◆ DIRECTIONS
Where in the data below does the word "instant" appear? Copy each line that holds it.

___ EXERCISE MATERIALS

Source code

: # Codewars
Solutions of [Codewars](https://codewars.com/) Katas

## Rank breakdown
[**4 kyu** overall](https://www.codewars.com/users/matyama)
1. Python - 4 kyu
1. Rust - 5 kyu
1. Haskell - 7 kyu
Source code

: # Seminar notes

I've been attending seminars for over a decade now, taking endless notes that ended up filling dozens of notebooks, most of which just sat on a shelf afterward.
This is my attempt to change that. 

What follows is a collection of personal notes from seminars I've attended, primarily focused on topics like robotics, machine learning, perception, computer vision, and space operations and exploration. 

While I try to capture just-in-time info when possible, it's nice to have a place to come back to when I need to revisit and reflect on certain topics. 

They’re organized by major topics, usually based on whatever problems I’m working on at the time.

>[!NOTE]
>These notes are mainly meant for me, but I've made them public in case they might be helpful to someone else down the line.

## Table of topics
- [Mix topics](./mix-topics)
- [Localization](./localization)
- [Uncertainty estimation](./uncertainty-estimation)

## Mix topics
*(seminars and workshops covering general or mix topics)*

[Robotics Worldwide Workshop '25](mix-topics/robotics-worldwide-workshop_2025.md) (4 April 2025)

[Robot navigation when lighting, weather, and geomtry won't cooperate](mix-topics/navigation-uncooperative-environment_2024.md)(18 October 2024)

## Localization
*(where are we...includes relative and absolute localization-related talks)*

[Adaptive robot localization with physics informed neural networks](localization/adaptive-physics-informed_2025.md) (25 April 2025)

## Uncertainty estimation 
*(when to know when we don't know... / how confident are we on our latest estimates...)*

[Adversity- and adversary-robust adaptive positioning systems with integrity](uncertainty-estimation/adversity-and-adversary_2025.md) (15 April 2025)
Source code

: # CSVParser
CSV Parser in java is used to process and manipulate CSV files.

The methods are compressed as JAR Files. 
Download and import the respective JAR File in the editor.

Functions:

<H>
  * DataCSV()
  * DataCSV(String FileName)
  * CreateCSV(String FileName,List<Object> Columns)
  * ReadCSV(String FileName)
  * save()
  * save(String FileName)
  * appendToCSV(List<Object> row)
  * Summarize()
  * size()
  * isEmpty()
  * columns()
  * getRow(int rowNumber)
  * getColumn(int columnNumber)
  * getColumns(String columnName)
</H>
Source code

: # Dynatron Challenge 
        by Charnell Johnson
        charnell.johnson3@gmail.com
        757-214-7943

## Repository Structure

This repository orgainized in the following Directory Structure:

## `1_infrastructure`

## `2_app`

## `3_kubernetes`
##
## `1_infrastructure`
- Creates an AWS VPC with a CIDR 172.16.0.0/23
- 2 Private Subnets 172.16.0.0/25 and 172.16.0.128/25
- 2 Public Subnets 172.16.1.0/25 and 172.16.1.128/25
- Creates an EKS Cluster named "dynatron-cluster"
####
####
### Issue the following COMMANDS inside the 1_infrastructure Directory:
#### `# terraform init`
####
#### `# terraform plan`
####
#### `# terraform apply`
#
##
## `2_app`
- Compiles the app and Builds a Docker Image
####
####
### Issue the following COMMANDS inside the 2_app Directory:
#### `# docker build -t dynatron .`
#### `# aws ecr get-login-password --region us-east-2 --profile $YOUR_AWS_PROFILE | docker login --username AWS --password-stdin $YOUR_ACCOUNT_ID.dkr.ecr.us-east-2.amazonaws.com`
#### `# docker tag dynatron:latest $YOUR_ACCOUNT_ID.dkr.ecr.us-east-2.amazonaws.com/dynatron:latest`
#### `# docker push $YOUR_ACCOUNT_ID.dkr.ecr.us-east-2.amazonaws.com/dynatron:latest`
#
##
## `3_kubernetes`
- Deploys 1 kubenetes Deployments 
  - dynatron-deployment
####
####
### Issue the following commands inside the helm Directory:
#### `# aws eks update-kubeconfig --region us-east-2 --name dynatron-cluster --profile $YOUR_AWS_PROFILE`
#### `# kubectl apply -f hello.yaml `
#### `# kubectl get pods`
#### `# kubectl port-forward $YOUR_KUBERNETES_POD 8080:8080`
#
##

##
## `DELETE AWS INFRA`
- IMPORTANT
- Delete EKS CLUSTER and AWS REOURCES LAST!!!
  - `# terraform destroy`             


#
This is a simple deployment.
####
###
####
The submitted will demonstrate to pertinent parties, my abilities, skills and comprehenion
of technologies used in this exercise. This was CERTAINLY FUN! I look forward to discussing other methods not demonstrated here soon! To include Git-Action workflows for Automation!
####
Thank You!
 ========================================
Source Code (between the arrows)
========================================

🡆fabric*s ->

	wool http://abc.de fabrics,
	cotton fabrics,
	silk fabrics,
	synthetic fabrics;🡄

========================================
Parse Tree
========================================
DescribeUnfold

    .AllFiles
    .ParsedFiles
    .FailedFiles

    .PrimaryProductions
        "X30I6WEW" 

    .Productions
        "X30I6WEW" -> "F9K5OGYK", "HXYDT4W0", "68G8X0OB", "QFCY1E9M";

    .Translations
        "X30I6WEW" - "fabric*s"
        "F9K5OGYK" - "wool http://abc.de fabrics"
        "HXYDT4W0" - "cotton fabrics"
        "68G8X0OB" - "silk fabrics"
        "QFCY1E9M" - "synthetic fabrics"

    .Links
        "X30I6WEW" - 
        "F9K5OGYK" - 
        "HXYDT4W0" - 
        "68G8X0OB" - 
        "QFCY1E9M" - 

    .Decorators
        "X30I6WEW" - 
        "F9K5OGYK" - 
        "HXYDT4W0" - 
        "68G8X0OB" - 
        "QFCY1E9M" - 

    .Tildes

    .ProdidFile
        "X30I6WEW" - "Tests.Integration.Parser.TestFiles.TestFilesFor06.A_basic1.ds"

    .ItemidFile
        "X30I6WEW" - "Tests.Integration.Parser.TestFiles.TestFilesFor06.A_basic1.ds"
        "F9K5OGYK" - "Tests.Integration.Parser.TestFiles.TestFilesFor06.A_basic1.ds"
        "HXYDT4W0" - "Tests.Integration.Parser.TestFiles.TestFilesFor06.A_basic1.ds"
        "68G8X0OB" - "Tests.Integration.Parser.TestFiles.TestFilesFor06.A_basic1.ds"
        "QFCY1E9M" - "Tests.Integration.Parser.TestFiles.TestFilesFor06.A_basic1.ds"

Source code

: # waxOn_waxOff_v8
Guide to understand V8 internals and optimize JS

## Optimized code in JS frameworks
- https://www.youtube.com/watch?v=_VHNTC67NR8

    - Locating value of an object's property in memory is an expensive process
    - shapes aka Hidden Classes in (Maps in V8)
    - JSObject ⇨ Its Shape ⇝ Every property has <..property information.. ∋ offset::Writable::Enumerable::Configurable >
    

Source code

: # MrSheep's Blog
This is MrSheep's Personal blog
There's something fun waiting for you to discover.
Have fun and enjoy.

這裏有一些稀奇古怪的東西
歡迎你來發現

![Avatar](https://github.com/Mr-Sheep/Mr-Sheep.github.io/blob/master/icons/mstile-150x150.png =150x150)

______
___ EXERCISE MATERIALS

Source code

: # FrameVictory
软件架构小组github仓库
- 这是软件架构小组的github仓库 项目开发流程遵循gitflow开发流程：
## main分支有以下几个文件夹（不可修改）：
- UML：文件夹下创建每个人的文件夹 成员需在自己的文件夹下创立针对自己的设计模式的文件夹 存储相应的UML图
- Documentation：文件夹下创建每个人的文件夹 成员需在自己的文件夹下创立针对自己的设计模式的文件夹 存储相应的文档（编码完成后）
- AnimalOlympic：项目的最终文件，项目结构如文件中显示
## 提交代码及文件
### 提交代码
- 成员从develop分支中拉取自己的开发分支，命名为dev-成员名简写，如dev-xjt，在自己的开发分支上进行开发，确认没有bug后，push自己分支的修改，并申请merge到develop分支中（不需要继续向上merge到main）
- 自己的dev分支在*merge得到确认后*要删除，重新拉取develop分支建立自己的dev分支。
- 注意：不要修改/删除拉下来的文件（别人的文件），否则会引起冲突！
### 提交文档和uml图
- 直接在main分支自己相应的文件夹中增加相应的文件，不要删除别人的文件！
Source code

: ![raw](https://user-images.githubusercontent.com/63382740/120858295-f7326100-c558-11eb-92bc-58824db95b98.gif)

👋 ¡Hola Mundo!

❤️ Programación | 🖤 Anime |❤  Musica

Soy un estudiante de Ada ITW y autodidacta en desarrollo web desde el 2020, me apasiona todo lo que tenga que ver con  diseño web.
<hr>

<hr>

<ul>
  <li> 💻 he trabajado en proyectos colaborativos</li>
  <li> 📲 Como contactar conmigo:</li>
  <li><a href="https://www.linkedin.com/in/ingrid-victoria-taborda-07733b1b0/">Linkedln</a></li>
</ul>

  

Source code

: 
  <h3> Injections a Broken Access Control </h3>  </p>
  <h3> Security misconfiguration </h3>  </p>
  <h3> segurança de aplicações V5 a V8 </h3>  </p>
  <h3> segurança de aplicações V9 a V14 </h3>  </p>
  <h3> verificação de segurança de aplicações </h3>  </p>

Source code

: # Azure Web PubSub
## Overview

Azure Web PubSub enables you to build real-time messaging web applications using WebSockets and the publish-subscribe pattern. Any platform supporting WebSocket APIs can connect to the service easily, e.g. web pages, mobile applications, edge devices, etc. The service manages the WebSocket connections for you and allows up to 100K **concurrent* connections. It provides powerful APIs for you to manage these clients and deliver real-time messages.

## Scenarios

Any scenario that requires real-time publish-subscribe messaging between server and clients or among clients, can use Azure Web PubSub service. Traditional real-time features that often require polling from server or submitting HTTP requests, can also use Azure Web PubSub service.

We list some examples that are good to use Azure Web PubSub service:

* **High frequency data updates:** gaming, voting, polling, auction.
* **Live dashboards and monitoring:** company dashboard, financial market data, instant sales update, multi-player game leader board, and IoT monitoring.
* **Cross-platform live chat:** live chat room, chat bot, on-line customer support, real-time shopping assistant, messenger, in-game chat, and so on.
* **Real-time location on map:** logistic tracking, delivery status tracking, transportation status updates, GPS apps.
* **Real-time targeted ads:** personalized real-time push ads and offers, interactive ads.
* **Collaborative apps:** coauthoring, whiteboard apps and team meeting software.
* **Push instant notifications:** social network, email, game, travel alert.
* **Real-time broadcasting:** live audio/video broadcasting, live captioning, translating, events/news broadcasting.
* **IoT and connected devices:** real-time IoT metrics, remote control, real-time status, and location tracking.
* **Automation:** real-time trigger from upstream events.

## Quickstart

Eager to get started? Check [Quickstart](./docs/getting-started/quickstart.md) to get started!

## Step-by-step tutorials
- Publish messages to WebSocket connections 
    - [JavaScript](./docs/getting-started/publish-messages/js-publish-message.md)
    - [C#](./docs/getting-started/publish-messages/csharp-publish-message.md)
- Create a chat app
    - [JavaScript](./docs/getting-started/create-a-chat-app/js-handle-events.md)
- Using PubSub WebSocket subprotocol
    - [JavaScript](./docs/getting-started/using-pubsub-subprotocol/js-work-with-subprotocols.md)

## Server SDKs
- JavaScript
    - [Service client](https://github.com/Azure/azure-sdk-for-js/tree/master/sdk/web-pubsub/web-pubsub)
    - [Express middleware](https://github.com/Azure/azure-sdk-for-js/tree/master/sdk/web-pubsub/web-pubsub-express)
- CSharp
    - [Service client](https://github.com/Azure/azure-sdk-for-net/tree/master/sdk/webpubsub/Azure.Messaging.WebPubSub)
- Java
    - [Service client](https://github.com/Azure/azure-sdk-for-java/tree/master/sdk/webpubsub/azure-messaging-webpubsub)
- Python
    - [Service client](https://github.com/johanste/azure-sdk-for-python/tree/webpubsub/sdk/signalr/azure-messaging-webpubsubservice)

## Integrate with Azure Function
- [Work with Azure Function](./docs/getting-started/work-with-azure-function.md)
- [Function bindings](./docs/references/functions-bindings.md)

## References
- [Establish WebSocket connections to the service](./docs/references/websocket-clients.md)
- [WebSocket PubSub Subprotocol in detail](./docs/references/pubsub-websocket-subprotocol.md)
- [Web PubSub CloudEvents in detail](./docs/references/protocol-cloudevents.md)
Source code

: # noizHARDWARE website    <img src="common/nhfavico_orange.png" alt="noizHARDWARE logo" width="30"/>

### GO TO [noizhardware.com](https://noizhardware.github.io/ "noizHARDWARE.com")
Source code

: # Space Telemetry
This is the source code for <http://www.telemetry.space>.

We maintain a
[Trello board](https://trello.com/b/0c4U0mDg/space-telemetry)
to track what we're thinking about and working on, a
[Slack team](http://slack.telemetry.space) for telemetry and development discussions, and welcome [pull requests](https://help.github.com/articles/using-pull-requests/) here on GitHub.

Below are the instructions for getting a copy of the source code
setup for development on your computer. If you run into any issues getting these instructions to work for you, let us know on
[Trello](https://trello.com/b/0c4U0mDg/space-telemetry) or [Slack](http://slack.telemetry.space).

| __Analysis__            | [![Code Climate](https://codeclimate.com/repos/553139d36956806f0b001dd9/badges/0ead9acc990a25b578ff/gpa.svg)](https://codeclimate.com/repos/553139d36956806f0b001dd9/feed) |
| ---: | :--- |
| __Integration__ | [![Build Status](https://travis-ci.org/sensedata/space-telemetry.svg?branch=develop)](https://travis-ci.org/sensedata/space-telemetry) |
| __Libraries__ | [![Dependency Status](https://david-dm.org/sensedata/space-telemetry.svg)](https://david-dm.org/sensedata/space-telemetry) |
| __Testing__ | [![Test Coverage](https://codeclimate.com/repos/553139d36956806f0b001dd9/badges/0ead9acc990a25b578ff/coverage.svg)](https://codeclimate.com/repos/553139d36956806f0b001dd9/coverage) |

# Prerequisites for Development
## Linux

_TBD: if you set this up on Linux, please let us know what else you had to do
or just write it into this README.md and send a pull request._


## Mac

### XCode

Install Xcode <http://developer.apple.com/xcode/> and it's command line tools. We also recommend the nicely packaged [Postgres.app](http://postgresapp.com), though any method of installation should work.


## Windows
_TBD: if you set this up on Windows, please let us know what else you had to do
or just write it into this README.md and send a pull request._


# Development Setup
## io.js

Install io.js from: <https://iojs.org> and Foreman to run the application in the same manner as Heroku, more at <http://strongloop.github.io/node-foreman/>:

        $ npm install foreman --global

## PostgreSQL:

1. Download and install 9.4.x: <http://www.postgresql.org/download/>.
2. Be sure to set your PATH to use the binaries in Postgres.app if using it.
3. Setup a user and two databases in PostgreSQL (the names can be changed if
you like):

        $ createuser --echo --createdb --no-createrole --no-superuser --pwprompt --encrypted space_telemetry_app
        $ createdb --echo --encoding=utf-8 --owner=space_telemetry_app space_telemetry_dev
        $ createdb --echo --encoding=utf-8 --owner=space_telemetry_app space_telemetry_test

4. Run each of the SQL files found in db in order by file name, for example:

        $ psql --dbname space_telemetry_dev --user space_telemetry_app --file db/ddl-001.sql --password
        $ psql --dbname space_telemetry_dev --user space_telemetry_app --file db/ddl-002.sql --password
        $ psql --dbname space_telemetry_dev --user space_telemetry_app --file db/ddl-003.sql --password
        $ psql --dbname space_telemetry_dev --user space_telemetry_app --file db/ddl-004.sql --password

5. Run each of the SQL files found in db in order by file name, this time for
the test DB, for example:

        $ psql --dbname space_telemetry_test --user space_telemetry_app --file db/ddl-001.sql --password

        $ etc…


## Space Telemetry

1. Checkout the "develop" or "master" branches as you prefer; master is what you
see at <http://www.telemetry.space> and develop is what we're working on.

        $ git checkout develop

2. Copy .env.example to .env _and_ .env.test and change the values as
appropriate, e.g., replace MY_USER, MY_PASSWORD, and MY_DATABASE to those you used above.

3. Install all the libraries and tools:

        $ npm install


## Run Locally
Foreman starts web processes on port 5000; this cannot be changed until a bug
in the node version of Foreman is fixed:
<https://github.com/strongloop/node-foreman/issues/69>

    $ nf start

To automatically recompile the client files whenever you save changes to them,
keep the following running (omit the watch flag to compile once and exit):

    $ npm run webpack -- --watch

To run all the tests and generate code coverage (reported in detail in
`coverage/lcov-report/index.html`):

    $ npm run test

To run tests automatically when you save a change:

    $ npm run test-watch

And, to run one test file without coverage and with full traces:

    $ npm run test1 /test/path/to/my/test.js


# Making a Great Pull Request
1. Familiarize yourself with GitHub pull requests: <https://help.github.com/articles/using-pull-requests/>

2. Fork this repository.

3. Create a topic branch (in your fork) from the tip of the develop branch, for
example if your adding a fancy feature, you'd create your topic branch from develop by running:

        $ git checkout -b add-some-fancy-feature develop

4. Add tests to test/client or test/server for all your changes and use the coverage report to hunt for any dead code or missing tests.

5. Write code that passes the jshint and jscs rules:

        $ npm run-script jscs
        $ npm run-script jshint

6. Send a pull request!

______

◆ WRITTEN RESPONSE
* **Live dashboards and monitoring:** company dashboard, financial market data, instant sales update, multi-player game leader board, and IoT monitoring.
* **Push instant notifications:** social network, email, game, travel alert.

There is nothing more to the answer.